Common MVP mistakes: How to build smart without overbuilding

Common MVP mistakes: How to build smart without overbuilding

A Minimum Viable Product (MVP) is your first real signal to the market, your team, and your investors that you’re solving the right problem in the right way. While it’s often mentioned alongside terms like Proof-of-Concept (PoC), prototype, or pilot, an MVP plays a distinct role: validating real value with real users.

Avoiding common missteps early sets the stage for faster iteration, smarter growth, and long-term success. Startups are under pressure to move quickly, but speed without focus can lead to costly mistakes. Proving value fast is essential, especially with limited resources, but moving too quickly without the right foundation can stall progress just as easily as moving too slowly.

What an MVP should be

An MVP is the leanest version of your product that still delivers real value and helps you learn whether you’re solving the right problem. 

It’s not about perfection, but validation. Will users care enough to try, pay, or share? 

Importantly, a strong MVP also signals to investors that you can efficiently test ideas, understand your market, and move fast with limited resources.

Focus on what matters, build with intent, and treat your MVP not as a throwaway prototype, but as the foundation of everything to come.

Small by design, smart by strategy

Popularised by Eric Ries in The Lean Startup, the MVP is designed to reduce wasted time, money, and effort. By building only what’s needed to test your core assumptions, you can learn quickly and adjust early, before burning through too much time, money, or energy.

A good MVP doesn’t just mean “basic”

A strong MVP isn’t just a stripped-down prototype. It’s the foundation of your product. Lightweight, but also reliable, secure, and built for change. If it can’t be used, demoed, or trusted, it’s not doing its job.

Focus on what matters, build with intent, and treat your MVP not as a throwaway prototype, but as the foundation of everything to come.

Minimise risk, maximise learning

An MVP helps you move fast and stay focused. It’s not about trial and error. It’s about proving your idea works and showing investors that you’re building something ready to grow.

Common MVP mistakes (and how to avoid them)

Building an MVP is about speed and learning.

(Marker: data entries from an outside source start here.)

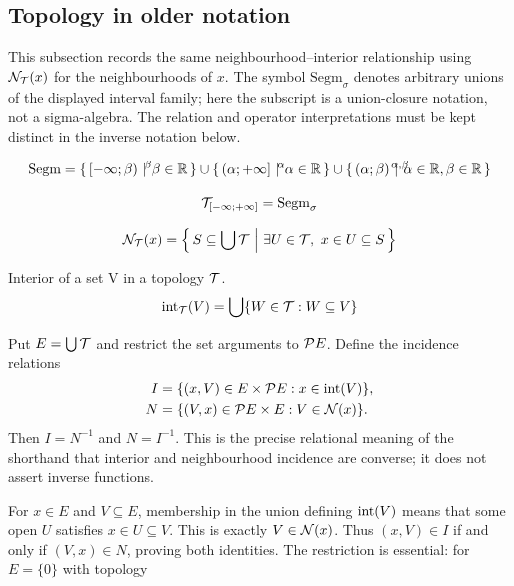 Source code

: \subsection{Topology in older notation}
This subsection records the same neighbourhood--interior relationship
using $\nghbset_\topology(x)$ for the neighbourhoods of $x$. The symbol
$\mbox{Segm}_\sigma$ denotes arbitrary unions of the displayed interval
family; here the subscript is a union-closure notation, not a
sigma-algebra. The relation and operator interpretations must be kept
distinct in the inverse notation below.
\begin{definition}
\[
\mbox{Segm} = \ccc{\beta}{[-\infty;\beta)}{\beta\in\real}\cup \ccc{\alpha}{(\alpha;+\infty]}{\alpha\in\real}\cup \ccc{\alpha,\beta}{(\alpha;\beta)}{\alpha\in\real,\beta\in\real}
\]
\end{definition}
\begin{definition}
\[
\topology_{[-\infty;+\infty]} = \mbox{Segm}_\sigma
\]
\end{definition}
\begin{definition}[neighbourhoods]
\[
\nghbset_\topology(x) = \cc{S \subseteq \union \topology}{ \exists  U\in \topology,\  x\in U \subseteq S }
\]
\end{definition}
\begin{definition}[interior]
Interior of a set V in a topology $\topology$.
\[
\interior_\topology(V) = \union
\separation{W}{\topology}{W\subseteq V}
\]
\end{definition}
\begin{theorem}
Put $E=\union\topology$ and restrict the set arguments to $\power E$.
Define the incidence relations
\[
\begin{aligned}
I&=\{(x,V)\in E\times\power E:x\in\interior(V)\},\\
N&=\{(V,x)\in\power E\times E:V\in\nghbset(x)\}.
\end{aligned}
\]
Then $I=N^{-1}$ and $N=I^{-1}$. This is the precise relational
meaning of the shorthand that interior and neighbourhood incidence
are converse; it does not assert inverse functions.
\end{theorem}
\Proof
For $x\in E$ and $V\subseteq E$, membership in the union defining
$\interior(V)$ means that some open $U$ satisfies $x\in U\subseteq V$.
This is exactly $V\in\nghbset(x)$. Thus $(x,V)\in I$ if and only if
$(V,x)\in N$, proving both identities.
The restriction is essential: for $E=\{0\}$ with topology
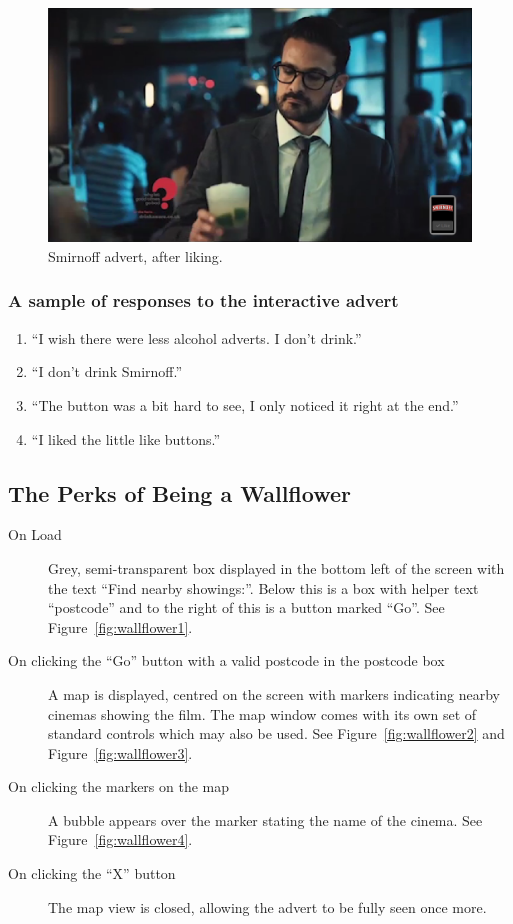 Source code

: 	\begin{figure}[th]
		\centering
		\includegraphics[width=\textwidth,height=0.5\textheight,keepaspectratio]{images/adverts/smirnoff-2.png}
		\caption{Smirnoff advert, after liking.}
		\label{fig:smirnoff2}
	\end{figure}
	
	\subsubsection*{A sample of responses to the interactive advert}
	\begin{enumerate}
		\item{``I wish there were less alcohol adverts. I don't drink.''}
		\item{``I don't drink Smirnoff.''}
		\item{``The button was a bit hard to see, I only noticed it right at the end.''}
		\item{``I liked the little like buttons.''}
	\end{enumerate}

\clearpage
\subsection{The Perks of Being a Wallflower}
	\begin{description}
		\item[On Load]{Grey, semi-transparent box displayed in the bottom left of the screen with the text ``Find nearby showings:''. Below this is a box with helper text ``postcode'' and to the right of this is a button marked ``Go''. See Figure~\ref{fig:wallflower1}.}
		\item[On clicking the ``Go'' button with a valid postcode in the postcode box]{A map is displayed, centred on the screen with markers indicating nearby cinemas showing the film. The map window comes with its own set of standard controls which may also be used. See Figure~\ref{fig:wallflower2} and Figure~\ref{fig:wallflower3}.}
		\item[On clicking the markers on the map]{A bubble appears over the marker stating the name of the cinema. See Figure~\ref{fig:wallflower4}.}
		\item[On clicking the ``X'' button]{The map view is closed, allowing the advert to be fully seen once more.}
	\end{description}

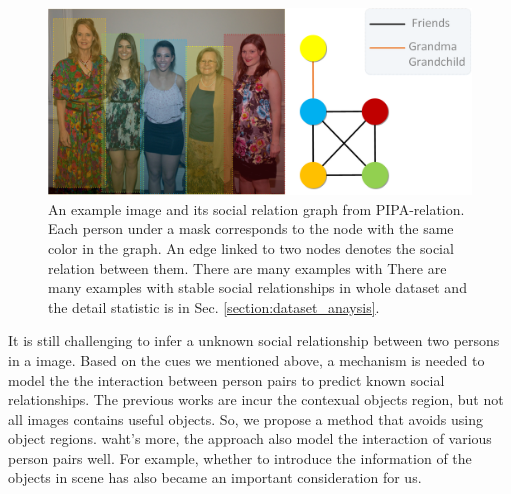 \documentclass{article}
\begin{document}
\begin{figure}[htpb]
	\centering
	\includegraphics[width=0.48 \textwidth,clip]{./pic/example.png}
 \caption{An example image and its social relation graph from PIPA-relation. 
Each person under a mask corresponds to the node with the same color in the graph. An edge linked to two nodes denotes the social relation between them. 
There are many examples with 
There are many examples with stable social relationships in whole dataset and the detail statistic is in Sec. \ref{section:dataset_anaysis}.}
	\vspace*{-3.5mm}
	\label{fig:example}
\end{figure}



It is still challenging to infer a unknown social relationship between two persons in a image. 
Based on the cues we mentioned above, a mechanism is needed to model the the interaction between person pairs to predict known social relationships. 
The previous works are incur the contexual objects region, but not all images contains useful objects. So, we propose a method that avoids using object regions. waht's more, the approach also model the interaction of various person pairs well. 
For example, whether to introduce the information of the objects in scene has also became an important consideration for us.
\end{document}

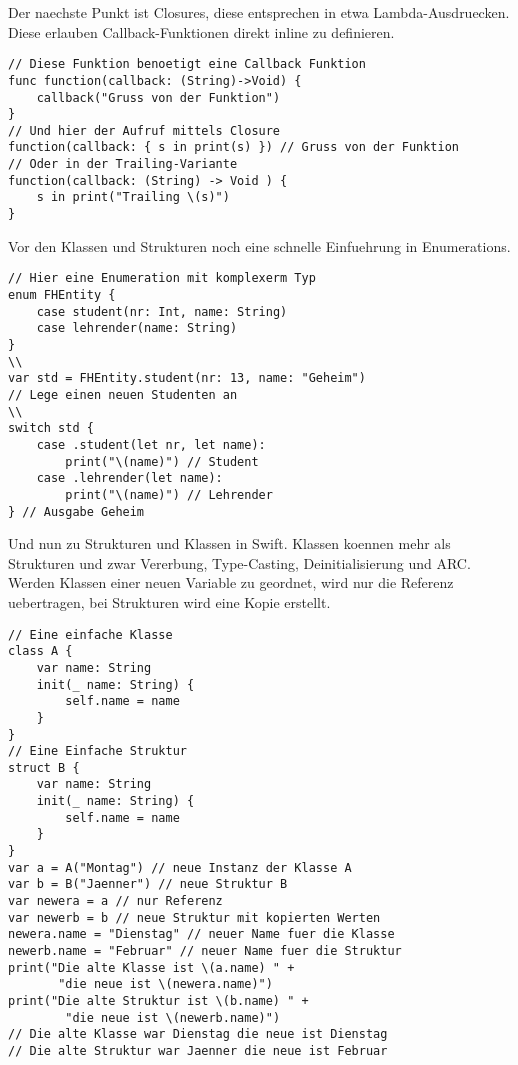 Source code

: Der naechste Punkt ist Closures, diese entsprechen in etwa Lambda-Ausdruecken. Diese erlauben Callback-Funktionen direkt inline zu definieren.
\begin{lstlisting}
// Diese Funktion benoetigt eine Callback Funktion
func function(callback: (String)->Void) {
	callback("Gruss von der Funktion")
}
// Und hier der Aufruf mittels Closure
function(callback: { s in print(s) }) // Gruss von der Funktion
// Oder in der Trailing-Variante
function(callback: (String) -> Void ) {
	s in print("Trailing \(s)")
}
\end{lstlisting}
Vor den Klassen und  Strukturen noch eine schnelle Einfuehrung in  Enumerations.
\begin{lstlisting}
// Hier eine Enumeration mit komplexerm Typ
enum FHEntity {
    case student(nr: Int, name: String) 
    case lehrender(name: String)
}
\\
var std = FHEntity.student(nr: 13, name: "Geheim") 
// Lege einen neuen Studenten an
\\
switch std {
    case .student(let nr, let name):
        print("\(name)") // Student
    case .lehrender(let name):
        print("\(name)") // Lehrender
} // Ausgabe Geheim
\end{lstlisting}
Und nun zu Strukturen und Klassen in Swift. Klassen koennen mehr als Strukturen und zwar Vererbung, Type-Casting, Deinitialisierung und ARC. Werden Klassen einer neuen Variable zu geordnet, wird nur die Referenz uebertragen, bei Strukturen wird eine Kopie erstellt.
\begin{lstlisting}
// Eine einfache Klasse
class A {
    var name: String
    init(_ name: String) {
        self.name = name
    }
}
// Eine Einfache Struktur
struct B {
    var name: String
    init(_ name: String) {
        self.name = name
    }
}
var a = A("Montag") // neue Instanz der Klasse A
var b = B("Jaenner") // neue Struktur B
var newera = a // nur Referenz
var newerb = b // neue Struktur mit kopierten Werten
newera.name = "Dienstag" // neuer Name fuer die Klasse
newerb.name = "Februar" // neuer Name fuer die Struktur
print("Die alte Klasse ist \(a.name) " +
       "die neue ist \(newera.name)")
print("Die alte Struktur ist \(b.name) " +
        "die neue ist \(newerb.name)")
// Die alte Klasse war Dienstag die neue ist Dienstag
// Die alte Struktur war Jaenner die neue ist Februar
\end{lstlisting}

But moving fast shouldn’t mean skipping the fundamentals. Many startups fall into familiar traps: doing too much too soon, choosing the wrong tools, or cutting corners that cause problems later.

By spotting these mistakes early, you can build smarter, avoid rework, and give your product a better chance of success.

Overbuilding Before Validation

Adding too many features at the start slows you down, increases costs, and weakens your core value. A bloated MVP is harder to test, more expensive to maintain, and often confusing for users.

Why it happens:

  • Unclear priorities
  • Perfectionism
  • Fear of missing out

How to avoid it:

Focus on solving one clear problem well. Use low-code or no-code tools to test ideas quickly without overcommitting time or budget.

Choosing the wrong tech stack

Selecting technology based on trends instead of fit creates long-term issues. The wrong stack can lead to expensive rebuilds, poor stability, development slowdowns, and scaling challenges.

Why it matters:

Your tech choices affect how fast you can iterate, how well you scale, and how easy it is to adapt later.

How to avoid it:

Choose a simple, flexible stack that fits your domain. Use tools that support rapid development and long-term growth. Involve technical partners or advisors with experience to help avoid common mistakes.

Ignoring security and code quality

When speed trumps structure, the result is often messy, unreliable code.

A growing trend, vibe coding, uses AI (especially large language models) to quickly generate code from natural language. While this accelerates initial progress, it often skips testing, documentation, and consistency, leading to hidden risks and technical debt. 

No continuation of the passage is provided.